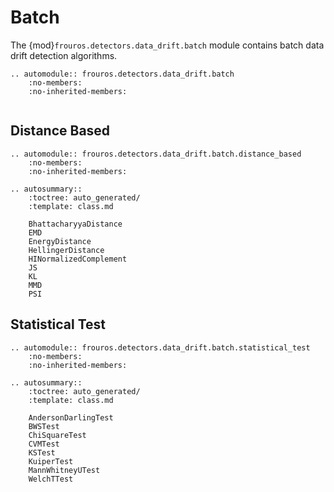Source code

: # Batch

The {mod}`frouros.detectors.data_drift.batch` module contains batch data drift detection algorithms.

```{eval-rst}
.. automodule:: frouros.detectors.data_drift.batch
    :no-members:
    :no-inherited-members:
```

```{currentmodule} frouros.detectors.data_drift.batch
```

## Distance Based

```{eval-rst}
.. automodule:: frouros.detectors.data_drift.batch.distance_based
    :no-members:
    :no-inherited-members:
```

```{eval-rst}
.. autosummary::
    :toctree: auto_generated/
    :template: class.md

    BhattacharyyaDistance
    EMD
    EnergyDistance
    HellingerDistance
    HINormalizedComplement
    JS
    KL
    MMD
    PSI
```

## Statistical Test

```{eval-rst}
.. automodule:: frouros.detectors.data_drift.batch.statistical_test
    :no-members:
    :no-inherited-members:
```

```{eval-rst}
.. autosummary::
    :toctree: auto_generated/
    :template: class.md

    AndersonDarlingTest
    BWSTest
    ChiSquareTest
    CVMTest
    KSTest
    KuiperTest
    MannWhitneyUTest
    WelchTTest
```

Instructions to follow
Lines of the material that contain the word "automodule" are to be gathered.

Final answer
.. automodule:: frouros.detectors.data_drift.batch
.. automodule:: frouros.detectors.data_drift.batch.distance_based
.. automodule:: frouros.detectors.data_drift.batch.statistical_test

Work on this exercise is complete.